Defense Secretary Caspar W. Weinberger has recommended to the White House that the first $20,000 of a military person's salary be made exempt from federal income taxes, Reagan administration officials said yesterday.

The proposal comes atop pay raises for military personnel that will total 26.1 percent in the 12 months ending this October if President Reagan gets his way.

Weinberger argued in heated Pentagon sessions, sources said, that addition of the tax breaks to the pay raises would help stem the exodus of skilled people from the Army, Navy, Air Force and Marine Corps.

At his insistence, defense manpower specialists analyzed tax forgiveness on the first $10,000 of income, the first $20,000, and special tax credits. The 20,000 exemption was the one forwarded to the White House Office of Management and Budget, sources said.

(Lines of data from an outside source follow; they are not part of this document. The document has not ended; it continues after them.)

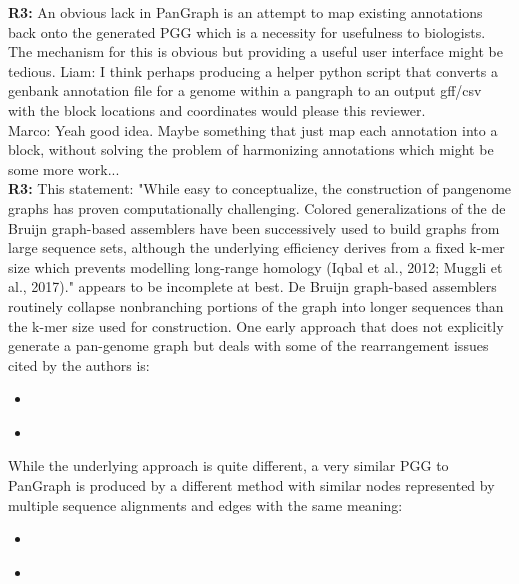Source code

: \documentclass[aps,rmp,onecolumn]{revtex4-1}
\newcommand{\Marco}[1]{{\color{gray}Marco: #1}}
\newcommand{\Liam}[1]{{\color{teal}Liam: #1}}
\newcommand{\reviewer}[2]{\textbf{#1:} #2\vskip 5mm}
\begin{document}
\reviewer{R3}{An obvious lack in PanGraph is an attempt to map existing annotations back onto the generated PGG which is a necessity for usefulness to biologists. The mechanism for this is obvious but providing a useful user interface might be tedious.}
\Liam{I think perhaps producing a helper python script that converts a genbank annotation file for a genome within a pangraph to an output gff/csv with the block locations and coordinates would please this reviewer.}\\
\Marco{Yeah good idea. Maybe something that just map each annotation into a block, without solving the problem of harmonizing annotations which might be some more work...}\\

\reviewer{R3}{This statement: "While easy to conceptualize, the construction of pangenome graphs has proven computationally challenging. Colored generalizations of the de Bruijn graph-based assemblers have been successively used to build graphs from large sequence sets, although the underlying efficiency derives from a fixed k-mer size which prevents modelling long-range homology (Iqbal et al., 2012; Muggli et al., 2017)." appears to be incomplete at best. De Bruijn graph-based assemblers routinely collapse nonbranching portions of the graph into longer sequences than the k-mer size used for construction.
      One early approach that does not explicitly generate a pan-genome graph but deals with some of the rearrangement issues cited by the authors is:
      \begin{itemize}
            \item \cite{angiuoli2011improving}
            \item \cite{angiuoli2011mugsy}
      \end{itemize}
      While the underlying approach is quite different, a very similar PGG to PanGraph is produced by a different method with similar nodes represented by multiple sequence alignments and edges with the same meaning:
      \begin{itemize}
            \item \cite{sutton2021pan}
            \item \cite{chan2015novel}
      \end{itemize}}
\end{document}
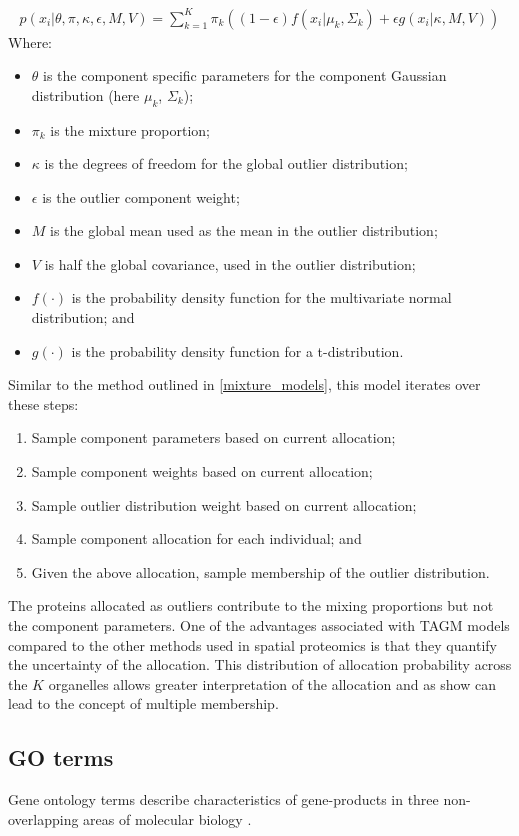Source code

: \documentclass[11pt]{article} %
\begin{document}
\begin{align} \label{tagm_model}
p(x_i | \theta, \pi, \kappa, \epsilon, M, V) = \sum_{k=1}^K\pi_k((1 - \epsilon) f(x_i|\mu_k,\Sigma_k) + \epsilon g(x_i |\kappa, M, V))
\end{align}
Where:
\begin{itemize}
 \item $\theta$ is the component specific parameters for the component Gaussian distribution (here $\mu_k$, $\Sigma_k$);
 \item $\pi_k$ is the mixture proportion;
 \item $\kappa$ is the degrees of freedom for the global outlier distribution;
 \item $\epsilon$ is the outlier component weight;
 \item $M$ is the global mean used as the mean in the outlier distribution;
 \item $V$ is half the global covariance, used in the outlier distribution;
 \item $f(\cdot)$ is the probability density function for the multivariate normal distribution; and 
 \item $g(\cdot)$ is the probability density function for a t-distribution.
\end{itemize}
Similar to the method outlined in \ref{mixture_models}, this model iterates over these steps:
\begin{enumerate}
 \item Sample component parameters based on current allocation;
 \item Sample component weights based on current allocation;
 \item Sample outlier distribution weight based on current allocation;
 \item Sample component allocation for each individual; and
 \item Given the above allocation, sample membership of the outlier distribution.
\end{enumerate}
The proteins allocated as outliers contribute to the mixing proportions but not the component parameters. One of the advantages associated with TAGM models compared to the other methods used in spatial proteomics is that they quantify the uncertainty of the allocation. This distribution of allocation probability across the $K$ organelles allows greater interpretation of the allocation and as \citet{CrookBayesianMixtureModelling2018a} show can lead to the concept of multiple membership.

\subsection{GO terms}
Gene ontology terms describe characteristics of gene-products in three non-overlapping areas of molecular biology \cite{GeneOntologyConsortiumGeneOntologyGO2004}.
\end{document}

Administration officials gave conflicting versions last night of where the Weinberger initiative stood. One said OMB is studying it. Another said the proposal was shot down at a recent Cabinet meeting, a claim that Pentagon sources disputed.

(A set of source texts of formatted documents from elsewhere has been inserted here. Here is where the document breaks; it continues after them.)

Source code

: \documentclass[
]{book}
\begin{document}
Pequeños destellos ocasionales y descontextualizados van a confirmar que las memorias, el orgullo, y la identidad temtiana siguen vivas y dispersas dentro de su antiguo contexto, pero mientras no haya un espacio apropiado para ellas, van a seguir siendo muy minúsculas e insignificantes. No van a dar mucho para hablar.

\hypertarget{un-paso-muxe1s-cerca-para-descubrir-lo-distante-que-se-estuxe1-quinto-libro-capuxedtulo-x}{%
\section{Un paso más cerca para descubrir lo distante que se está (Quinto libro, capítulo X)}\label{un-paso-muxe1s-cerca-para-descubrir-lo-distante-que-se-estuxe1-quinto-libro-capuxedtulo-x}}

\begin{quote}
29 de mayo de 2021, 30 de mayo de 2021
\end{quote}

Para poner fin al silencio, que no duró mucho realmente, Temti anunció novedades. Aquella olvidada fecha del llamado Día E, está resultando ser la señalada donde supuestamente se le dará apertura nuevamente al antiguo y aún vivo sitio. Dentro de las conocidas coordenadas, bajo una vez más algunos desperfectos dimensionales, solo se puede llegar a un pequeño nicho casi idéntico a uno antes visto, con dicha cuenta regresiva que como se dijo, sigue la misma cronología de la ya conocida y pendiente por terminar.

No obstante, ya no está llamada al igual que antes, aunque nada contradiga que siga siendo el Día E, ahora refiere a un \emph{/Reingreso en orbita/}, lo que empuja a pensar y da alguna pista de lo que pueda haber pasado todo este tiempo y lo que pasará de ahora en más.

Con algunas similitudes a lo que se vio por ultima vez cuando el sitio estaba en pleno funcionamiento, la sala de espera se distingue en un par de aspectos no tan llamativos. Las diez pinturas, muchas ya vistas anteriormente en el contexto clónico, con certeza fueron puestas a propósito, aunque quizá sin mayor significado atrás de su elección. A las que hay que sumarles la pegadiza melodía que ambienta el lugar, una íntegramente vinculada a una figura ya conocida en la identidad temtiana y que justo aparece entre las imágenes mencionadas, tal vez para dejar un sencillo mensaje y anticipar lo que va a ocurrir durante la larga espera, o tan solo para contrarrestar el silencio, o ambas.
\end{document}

Although Weinberger has confirmed "we're looking at" tax breaks for military people, he declined through a spokesman last night to discuss the current status of the controversial idea.

However, the fact that the new team at the Pentagon would go so far as to consider seriously tax forgiveness for service personnel suggests its growing concern as to whether the American military will have enough skilled people to operate all the new weapons systems Reagan wants to buy.

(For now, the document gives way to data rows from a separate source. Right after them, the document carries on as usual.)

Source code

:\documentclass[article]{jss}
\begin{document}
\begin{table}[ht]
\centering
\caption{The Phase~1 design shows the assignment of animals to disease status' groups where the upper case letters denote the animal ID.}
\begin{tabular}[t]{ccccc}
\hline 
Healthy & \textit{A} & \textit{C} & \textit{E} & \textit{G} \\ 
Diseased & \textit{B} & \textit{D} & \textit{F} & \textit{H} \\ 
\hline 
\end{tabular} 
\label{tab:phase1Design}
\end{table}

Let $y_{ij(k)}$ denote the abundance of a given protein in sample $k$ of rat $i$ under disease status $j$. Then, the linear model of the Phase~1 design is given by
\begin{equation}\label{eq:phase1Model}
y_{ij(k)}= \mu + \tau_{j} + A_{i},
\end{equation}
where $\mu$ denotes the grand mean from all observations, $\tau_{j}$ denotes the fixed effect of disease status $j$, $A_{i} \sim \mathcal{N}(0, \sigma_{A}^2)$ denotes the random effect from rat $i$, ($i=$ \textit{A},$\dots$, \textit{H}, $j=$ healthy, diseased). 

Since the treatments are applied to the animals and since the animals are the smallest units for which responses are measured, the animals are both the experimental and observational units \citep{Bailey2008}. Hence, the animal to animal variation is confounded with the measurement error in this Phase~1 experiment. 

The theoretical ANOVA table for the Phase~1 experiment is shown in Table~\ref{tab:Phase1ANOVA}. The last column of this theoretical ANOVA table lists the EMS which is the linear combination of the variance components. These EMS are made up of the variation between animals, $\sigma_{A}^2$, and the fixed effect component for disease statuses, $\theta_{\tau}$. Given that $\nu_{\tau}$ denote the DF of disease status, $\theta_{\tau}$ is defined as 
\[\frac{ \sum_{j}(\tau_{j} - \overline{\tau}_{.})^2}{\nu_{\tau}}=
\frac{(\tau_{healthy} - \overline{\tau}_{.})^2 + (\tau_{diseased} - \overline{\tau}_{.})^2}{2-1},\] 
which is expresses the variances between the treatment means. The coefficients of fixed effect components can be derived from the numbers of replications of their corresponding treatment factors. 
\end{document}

The Navy today, for example, needs 22,000 more petty officers and chiefs to man by the book the 456 ships in its fleet. And this does not count the battleships Iowa and New Jersy that the administration wants to take out of mothballs.

Looking beyond such quick fixes as reactivating battleships, the Navy's announced goal to increase today's fleet from 456 to 600 combat ships would require expanding the service by 90,000 persons.

Sen. Sam Nunn (D-Ga.) complained at a Senate Armed Services subcommittee hearing this week that the only way the Navy can get the skilled people in a hurry for those battleships and new ships on order is to entice veterans back into the service.

While endorsing the objective of a 600-ship Navy, which might include 15 aircraft carrier task forces and perhaps four battleships now in mothballs, Nunn said it was time for some "soul searching" on how the extra billions in military pay should be distributed.

Rather than continue to increase the pay of everyone by the same percentage, Nunn said, the military should scrap its "antiquated" system and pay skilled people more than unskilled ones of the same rank.

Weinberger reiterated before the House defense appropriations subcommitte yesterday that manpower is key to the administration's plan for "rearming America," and declared that "a couple of hundred thousand more personnel" will be needed, with not more than "one or two" more divisions for the land forces coming from that addition.

The idea of using tax breaks to recruit and retain high-quality military people was attacked in internal Pentagon meetings on the grounds that a $20,000 exemption would help-ranking people the most and would violate the principle that everyone must share the nation's tax burden. For example, an E-5 sergeant who is paid $910 a month would have no federal income taxes under the Weinberger proposal.

If OMB is seriously analyzing the Weinberger tax proposal, as some officials claim, it is expected to balk at the estimated $2 billion to $3 billion in tax revenue that would be lost through putting the first $20,000 of a military person's income off limits to the Internal Revenue Service.

"The tax route is not the way to go," asserted one critic last night who predicted the administration would stick with raising military pay as the way to shore up the all-volunteer force. Serviced personnel received an 11.7 percent pay raise last Oct. 1. Reagan is recommended an additional 5.3 percent, effective July 1, and 9.1 percent this Oct. 1 -- the start of fiscal 1982 -- for a total of 26.1 percent.